◆ **INSTRUCTIONS TO FOLLOW**:
Print each entry in full, word for word, with no pictures in the result.

|---|

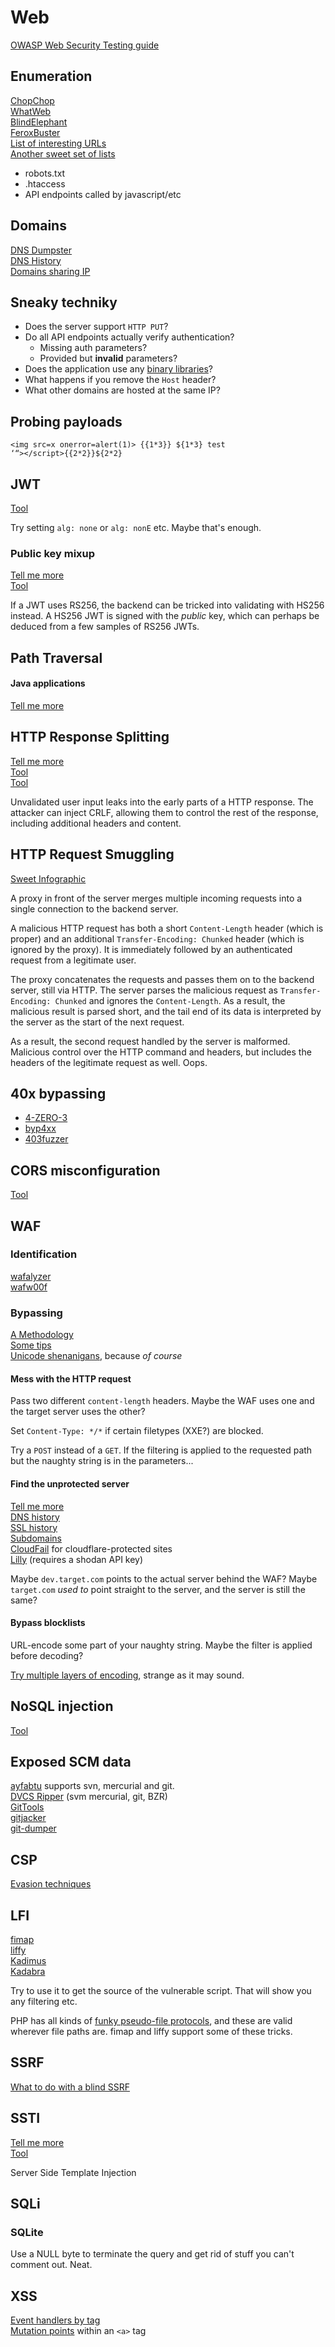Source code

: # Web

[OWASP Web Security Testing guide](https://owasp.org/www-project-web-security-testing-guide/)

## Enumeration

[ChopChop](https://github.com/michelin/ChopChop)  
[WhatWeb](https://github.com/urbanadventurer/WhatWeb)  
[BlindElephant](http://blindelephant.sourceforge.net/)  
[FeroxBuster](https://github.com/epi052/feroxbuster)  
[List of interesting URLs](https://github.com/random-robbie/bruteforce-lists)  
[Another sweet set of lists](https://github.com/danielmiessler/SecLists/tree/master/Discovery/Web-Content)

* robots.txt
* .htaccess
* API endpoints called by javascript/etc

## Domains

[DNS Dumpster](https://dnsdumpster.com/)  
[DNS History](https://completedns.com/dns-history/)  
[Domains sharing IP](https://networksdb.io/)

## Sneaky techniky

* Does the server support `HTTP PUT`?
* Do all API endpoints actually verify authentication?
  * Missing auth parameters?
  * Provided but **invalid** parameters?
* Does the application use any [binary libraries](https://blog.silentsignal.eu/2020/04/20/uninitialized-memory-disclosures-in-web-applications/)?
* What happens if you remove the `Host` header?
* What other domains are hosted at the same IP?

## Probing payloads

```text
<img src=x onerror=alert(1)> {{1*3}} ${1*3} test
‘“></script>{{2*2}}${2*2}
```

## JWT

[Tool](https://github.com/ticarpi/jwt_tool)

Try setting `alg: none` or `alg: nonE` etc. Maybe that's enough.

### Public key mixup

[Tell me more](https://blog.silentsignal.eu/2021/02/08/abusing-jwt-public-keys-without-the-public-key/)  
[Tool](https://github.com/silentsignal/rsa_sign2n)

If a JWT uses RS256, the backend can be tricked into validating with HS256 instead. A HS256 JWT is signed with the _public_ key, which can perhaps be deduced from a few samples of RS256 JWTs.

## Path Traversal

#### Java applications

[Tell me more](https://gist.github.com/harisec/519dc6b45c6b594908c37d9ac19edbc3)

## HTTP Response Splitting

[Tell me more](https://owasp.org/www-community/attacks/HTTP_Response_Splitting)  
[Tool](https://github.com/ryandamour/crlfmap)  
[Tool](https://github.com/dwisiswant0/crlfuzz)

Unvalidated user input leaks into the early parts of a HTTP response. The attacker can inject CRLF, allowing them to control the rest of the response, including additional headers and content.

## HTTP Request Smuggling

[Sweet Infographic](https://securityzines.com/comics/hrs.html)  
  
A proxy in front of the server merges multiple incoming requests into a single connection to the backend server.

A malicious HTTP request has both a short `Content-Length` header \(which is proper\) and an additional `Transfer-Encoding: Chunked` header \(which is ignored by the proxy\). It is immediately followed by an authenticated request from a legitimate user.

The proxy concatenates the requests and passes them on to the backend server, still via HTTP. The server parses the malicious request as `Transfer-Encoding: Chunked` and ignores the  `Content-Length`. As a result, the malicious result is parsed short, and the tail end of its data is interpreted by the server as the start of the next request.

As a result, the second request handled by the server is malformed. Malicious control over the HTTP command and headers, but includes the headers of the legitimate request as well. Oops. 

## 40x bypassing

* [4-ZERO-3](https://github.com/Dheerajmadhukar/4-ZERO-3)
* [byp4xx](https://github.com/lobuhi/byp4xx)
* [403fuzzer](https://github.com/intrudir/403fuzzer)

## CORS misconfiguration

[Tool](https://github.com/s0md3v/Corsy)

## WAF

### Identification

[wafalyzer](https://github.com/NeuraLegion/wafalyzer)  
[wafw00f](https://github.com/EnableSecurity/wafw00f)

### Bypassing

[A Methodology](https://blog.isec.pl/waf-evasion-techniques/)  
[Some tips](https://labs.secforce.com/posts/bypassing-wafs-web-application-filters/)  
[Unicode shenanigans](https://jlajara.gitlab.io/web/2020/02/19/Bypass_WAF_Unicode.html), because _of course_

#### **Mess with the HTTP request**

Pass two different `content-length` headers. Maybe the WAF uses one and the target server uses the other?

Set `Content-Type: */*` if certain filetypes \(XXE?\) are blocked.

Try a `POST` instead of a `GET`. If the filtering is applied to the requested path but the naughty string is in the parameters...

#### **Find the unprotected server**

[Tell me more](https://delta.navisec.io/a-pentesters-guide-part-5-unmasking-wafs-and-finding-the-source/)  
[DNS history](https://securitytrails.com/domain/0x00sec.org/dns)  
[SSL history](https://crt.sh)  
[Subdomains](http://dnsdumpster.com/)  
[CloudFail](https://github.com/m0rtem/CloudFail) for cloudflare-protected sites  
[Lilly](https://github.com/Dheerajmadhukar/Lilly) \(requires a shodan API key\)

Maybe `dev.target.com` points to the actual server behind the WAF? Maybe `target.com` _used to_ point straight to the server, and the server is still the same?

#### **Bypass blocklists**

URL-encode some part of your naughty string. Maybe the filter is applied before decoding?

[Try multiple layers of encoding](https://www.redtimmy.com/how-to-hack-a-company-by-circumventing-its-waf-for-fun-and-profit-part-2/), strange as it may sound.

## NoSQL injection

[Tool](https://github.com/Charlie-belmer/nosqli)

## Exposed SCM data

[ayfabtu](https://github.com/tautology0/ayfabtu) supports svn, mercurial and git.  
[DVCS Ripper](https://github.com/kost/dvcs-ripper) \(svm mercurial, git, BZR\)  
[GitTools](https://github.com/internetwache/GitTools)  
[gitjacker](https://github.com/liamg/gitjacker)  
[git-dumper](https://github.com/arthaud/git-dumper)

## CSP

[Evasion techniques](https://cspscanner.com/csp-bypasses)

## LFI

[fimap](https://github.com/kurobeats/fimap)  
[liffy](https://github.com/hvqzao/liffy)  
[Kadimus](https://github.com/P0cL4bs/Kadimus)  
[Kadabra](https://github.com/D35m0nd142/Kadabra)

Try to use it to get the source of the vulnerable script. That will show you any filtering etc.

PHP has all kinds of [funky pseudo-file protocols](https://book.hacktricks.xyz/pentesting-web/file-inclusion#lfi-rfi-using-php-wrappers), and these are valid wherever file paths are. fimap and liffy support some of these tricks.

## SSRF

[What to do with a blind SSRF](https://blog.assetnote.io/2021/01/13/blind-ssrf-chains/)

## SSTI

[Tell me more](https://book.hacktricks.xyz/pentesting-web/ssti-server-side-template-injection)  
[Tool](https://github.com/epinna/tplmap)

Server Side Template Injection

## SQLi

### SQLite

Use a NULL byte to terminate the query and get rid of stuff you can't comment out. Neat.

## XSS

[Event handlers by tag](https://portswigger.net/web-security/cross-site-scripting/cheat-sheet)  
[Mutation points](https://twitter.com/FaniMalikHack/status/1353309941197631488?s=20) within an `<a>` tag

|---|

◆ **EXERCISE SOLUTION**:
Source code

: # Web

[OWASP Web Security Testing guide](https://owasp.org/www-project-web-security-testing-guide/)

## Enumeration

[ChopChop](https://github.com/michelin/ChopChop)  
[WhatWeb](https://github.com/urbanadventurer/WhatWeb)  
[BlindElephant](http://blindelephant.sourceforge.net/)  
[FeroxBuster](https://github.com/epi052/feroxbuster)  
[List of interesting URLs](https://github.com/random-robbie/bruteforce-lists)  
[Another sweet set of lists](https://github.com/danielmiessler/SecLists/tree/master/Discovery/Web-Content)

* robots.txt
* .htaccess
* API endpoints called by javascript/etc

## Domains

[DNS Dumpster](https://dnsdumpster.com/)  
[DNS History](https://completedns.com/dns-history/)  
[Domains sharing IP](https://networksdb.io/)

## Sneaky techniky

* Does the server support `HTTP PUT`?
* Do all API endpoints actually verify authentication?
  * Missing auth parameters?
  * Provided but **invalid** parameters?
* Does the application use any [binary libraries](https://blog.silentsignal.eu/2020/04/20/uninitialized-memory-disclosures-in-web-applications/)?
* What happens if you remove the `Host` header?
* What other domains are hosted at the same IP?

## Probing payloads

```text
<img src=x onerror=alert(1)> {{1*3}} ${1*3} test
‘“></script>{{2*2}}${2*2}
```

## JWT

[Tool](https://github.com/ticarpi/jwt_tool)

Try setting `alg: none` or `alg: nonE` etc. Maybe that's enough.

### Public key mixup

[Tell me more](https://blog.silentsignal.eu/2021/02/08/abusing-jwt-public-keys-without-the-public-key/)  
[Tool](https://github.com/silentsignal/rsa_sign2n)

If a JWT uses RS256, the backend can be tricked into validating with HS256 instead. A HS256 JWT is signed with the _public_ key, which can perhaps be deduced from a few samples of RS256 JWTs.

## Path Traversal

#### Java applications

[Tell me more](https://gist.github.com/harisec/519dc6b45c6b594908c37d9ac19edbc3)

## HTTP Response Splitting

[Tell me more](https://owasp.org/www-community/attacks/HTTP_Response_Splitting)  
[Tool](https://github.com/ryandamour/crlfmap)  
[Tool](https://github.com/dwisiswant0/crlfuzz)

Unvalidated user input leaks into the early parts of a HTTP response. The attacker can inject CRLF, allowing them to control the rest of the response, including additional headers and content.

## HTTP Request Smuggling

[Sweet Infographic](https://securityzines.com/comics/hrs.html)  
  
A proxy in front of the server merges multiple incoming requests into a single connection to the backend server.

A malicious HTTP request has both a short `Content-Length` header \(which is proper\) and an additional `Transfer-Encoding: Chunked` header \(which is ignored by the proxy\). It is immediately followed by an authenticated request from a legitimate user.

The proxy concatenates the requests and passes them on to the backend server, still via HTTP. The server parses the malicious request as `Transfer-Encoding: Chunked` and ignores the  `Content-Length`. As a result, the malicious result is parsed short, and the tail end of its data is interpreted by the server as the start of the next request.

As a result, the second request handled by the server is malformed. Malicious control over the HTTP command and headers, but includes the headers of the legitimate request as well. Oops. 

## 40x bypassing

* [4-ZERO-3](https://github.com/Dheerajmadhukar/4-ZERO-3)
* [byp4xx](https://github.com/lobuhi/byp4xx)
* [403fuzzer](https://github.com/intrudir/403fuzzer)

## CORS misconfiguration

[Tool](https://github.com/s0md3v/Corsy)

## WAF

### Identification

[wafalyzer](https://github.com/NeuraLegion/wafalyzer)  
[wafw00f](https://github.com/EnableSecurity/wafw00f)

### Bypassing

[A Methodology](https://blog.isec.pl/waf-evasion-techniques/)  
[Some tips](https://labs.secforce.com/posts/bypassing-wafs-web-application-filters/)  
[Unicode shenanigans](https://jlajara.gitlab.io/web/2020/02/19/Bypass_WAF_Unicode.html), because _of course_

#### **Mess with the HTTP request**

Pass two different `content-length` headers. Maybe the WAF uses one and the target server uses the other?

Set `Content-Type: */*` if certain filetypes \(XXE?\) are blocked.

Try a `POST` instead of a `GET`. If the filtering is applied to the requested path but the naughty string is in the parameters...

#### **Find the unprotected server**

[Tell me more](https://delta.navisec.io/a-pentesters-guide-part-5-unmasking-wafs-and-finding-the-source/)  
[DNS history](https://securitytrails.com/domain/0x00sec.org/dns)  
[SSL history](https://crt.sh)  
[Subdomains](http://dnsdumpster.com/)  
[CloudFail](https://github.com/m0rtem/CloudFail) for cloudflare-protected sites  
[Lilly](https://github.com/Dheerajmadhukar/Lilly) \(requires a shodan API key\)

Maybe `dev.target.com` points to the actual server behind the WAF? Maybe `target.com` _used to_ point straight to the server, and the server is still the same?

#### **Bypass blocklists**

URL-encode some part of your naughty string. Maybe the filter is applied before decoding?

[Try multiple layers of encoding](https://www.redtimmy.com/how-to-hack-a-company-by-circumventing-its-waf-for-fun-and-profit-part-2/), strange as it may sound.

## NoSQL injection

[Tool](https://github.com/Charlie-belmer/nosqli)

## Exposed SCM data

[ayfabtu](https://github.com/tautology0/ayfabtu) supports svn, mercurial and git.  
[DVCS Ripper](https://github.com/kost/dvcs-ripper) \(svm mercurial, git, BZR\)  
[GitTools](https://github.com/internetwache/GitTools)  
[gitjacker](https://github.com/liamg/gitjacker)  
[git-dumper](https://github.com/arthaud/git-dumper)

## CSP

[Evasion techniques](https://cspscanner.com/csp-bypasses)

## LFI

[fimap](https://github.com/kurobeats/fimap)  
[liffy](https://github.com/hvqzao/liffy)  
[Kadimus](https://github.com/P0cL4bs/Kadimus)  
[Kadabra](https://github.com/D35m0nd142/Kadabra)

Try to use it to get the source of the vulnerable script. That will show you any filtering etc.

PHP has all kinds of [funky pseudo-file protocols](https://book.hacktricks.xyz/pentesting-web/file-inclusion#lfi-rfi-using-php-wrappers), and these are valid wherever file paths are. fimap and liffy support some of these tricks.

## SSRF

[What to do with a blind SSRF](https://blog.assetnote.io/2021/01/13/blind-ssrf-chains/)

## SSTI

[Tell me more](https://book.hacktricks.xyz/pentesting-web/ssti-server-side-template-injection)  
[Tool](https://github.com/epinna/tplmap)

Server Side Template Injection

## SQLi

### SQLite

Use a NULL byte to terminate the query and get rid of stuff you can't comment out. Neat.

## XSS

[Event handlers by tag](https://portswigger.net/web-security/cross-site-scripting/cheat-sheet)  
[Mutation points](https://twitter.com/FaniMalikHack/status/1353309941197631488?s=20) within an `<a>` tag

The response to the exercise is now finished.